*** Block opens ***

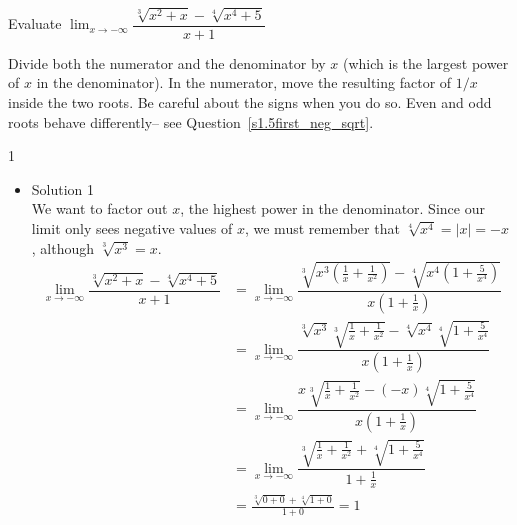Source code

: \begin{question}Evaluate
$\displaystyle\lim_{x \rightarrow -\infty}\dfrac{\sqrt[3]{x^2+x}-\sqrt[4]{x^4+5}}{x+1}$
\end{question}
\begin{hint}
Divide both the numerator and the denominator by $x$
         (which is the largest power of $x$ in the denominator).
         In the numerator, move the resulting factor of $1/x$ inside
         the two roots. Be careful about the signs when you do so.
         Even and odd roots behave differently-- see Question~\ref{s1.5first_neg_sqrt}.
\end{hint}
\begin{answer} 1
\end{answer}
\begin{solution}
\begin{itemize}
\item Solution 1\\
We want to factor out $x$, the highest power in the denominator. Since our limit only sees negative values of $x$, we must remember that $\sqrt[4]{x^4}=|x|=-x$, although $\sqrt[3]{x^3}=x$.
\begin{align*}
\lim_{x \rightarrow -\infty}\dfrac{\sqrt[3]{x^2+x}-\sqrt[4]{x^4+5}}{x+1}&=
\lim_{x \rightarrow -\infty}\dfrac{\sqrt[3]{x^3(\frac{1}{x}+\frac{1}{x^2})}-\sqrt[4]{x^4(1+\frac{5}{x^4})}}{x(1+\frac{1}{x})}\\&=
\lim_{x \rightarrow -\infty}\dfrac{\sqrt[3]{x^3}\sqrt[3]{\frac{1}{x}+\frac{1}{x^2}}-\sqrt[4]{x^4}\sqrt[4]{1+\frac{5}{x^4}}}{x(1+\frac{1}{x})}
\\&=\lim_{x \rightarrow -\infty}\dfrac{x\sqrt[3]{\frac{1}{x}+\frac{1}{x^2}}-(-x)\sqrt[4]{1+\frac{5}{x^4}}}{x(1+\frac{1}{x})}
\\&=\lim_{x \rightarrow -\infty}\dfrac{\sqrt[3]{\frac{1}{x}+\frac{1}{x^2}}+\sqrt[4]{1+\frac{5}{x^4}}}{1+\frac{1}{x}}\\
&=\frac{\sqrt[3]{0+0}+\sqrt[4]{1+0}}{1+0}=1
\end{align*}


\end{itemize}
\end{solution}
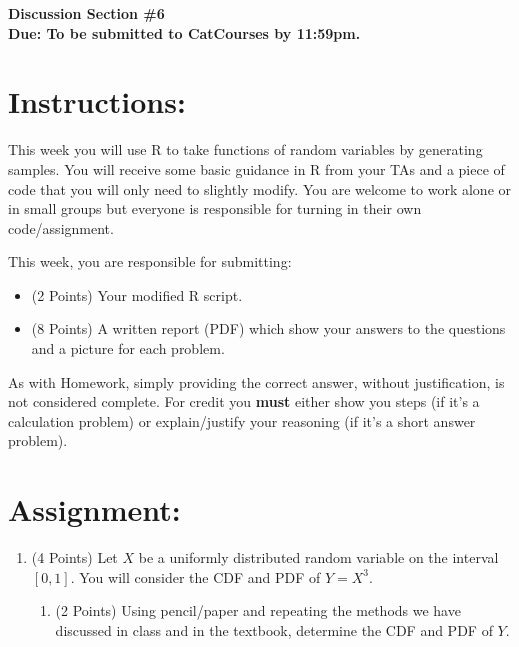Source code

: \documentclass[10pt,letterpaper]{exam}
\begin{document}
\begin{Large}
\begin{center}
\textbf{Discussion Section \#6}\\
\textbf{Due: To be submitted to CatCourses by 11:59pm.}
\end{center}
\end{Large}

\begin{large}
\section*{Instructions:}
\vspace{-.5cm}
This week you will use R to take functions of random variables by generating samples. 
You will receive some basic guidance in R from your TAs and a piece of code that you will only need to slightly modify. You are welcome to work alone or in small groups but everyone is responsible for turning in their own code/assignment. 

This week, you are responsible for submitting:
\begin{itemize}
\item (2 Points) Your modified R script.
\item (8 Points) A written report (PDF) which show your answers to the questions and a picture  for each problem. 
\end{itemize}

As with Homework, simply providing the correct answer, without justification, is not considered complete. For credit you \textbf{must} either show you steps (if it's a calculation problem) or explain/justify your reasoning (if it's a short answer problem).

\section*{Assignment:}
\vspace{-.5cm}

\begin{enumerate}

\item  (4 Points) Let $X$ be a uniformly distributed random variable on the interval $[0,1]$. You will consider the CDF and PDF of $Y = X^{3}$.

\begin{enumerate}
\item (2 Points) Using pencil/paper and repeating the methods we have discussed in class and in the textbook, determine the CDF and PDF of $Y$.


\end{enumerate}
\end{enumerate}
\end{large}
\end{document}
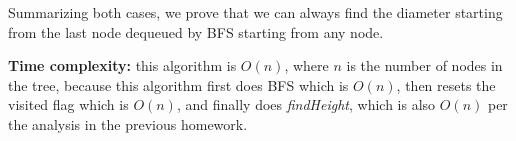 \documentclass{article}
\begin{document}
\begin{description}
  Summarizing both cases, we prove that we can always find the diameter starting from the last node dequeued by BFS starting from any node.

  \textbf{Time complexity:} this algorithm is $O(n)$, where $n$ is the number of nodes in the tree, because this algorithm first does BFS which is $O(n)$, then resets the visited flag which is $O(n)$, and finally does \textit{findHeight}, which is also $O(n)$ per the analysis in the previous homework.

\end{description}
\end{document}
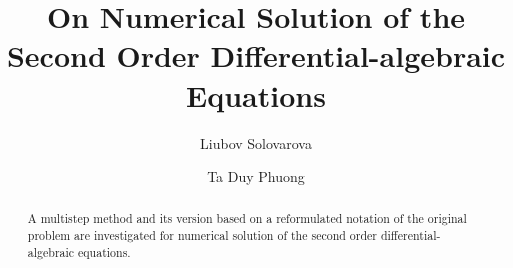 
\begin{englishtitle} %
\title{On Numerical Solution of the Second Order Differential-algebraic Equations}
\author{Liubov Solovarova
  \and
  Ta Duy Phuong
}

\maketitle

\begin{abstract}
A multistep method and its version based on a reformulated notation of the original problem are investigated for numerical solution of the second order differential-algebraic equations.

\end{abstract}
\end{englishtitle}

\iffalse

%
%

*** Block closes ***

# What is required
Within the entries above, find every line where the string "textbf" occurs, and copy it.

# Problem solution
\textbf{Discussion Section \#6}\\
\textbf{Due: To be submitted to CatCourses by 11:59pm.}
As with Homework, simply providing the correct answer, without justification, is not considered complete. For credit you \textbf{must} either show you steps (if it's a calculation problem) or explain/justify your reasoning (if it's a short answer problem).
  \textbf{Time complexity:} this algorithm is $O(n)$, where $n$ is the number of nodes in the tree, because this algorithm first does BFS which is $O(n)$, then resets the visited flag which is $O(n)$, and finally does \textit{findHeight}, which is also $O(n)$ per the analysis in the previous homework.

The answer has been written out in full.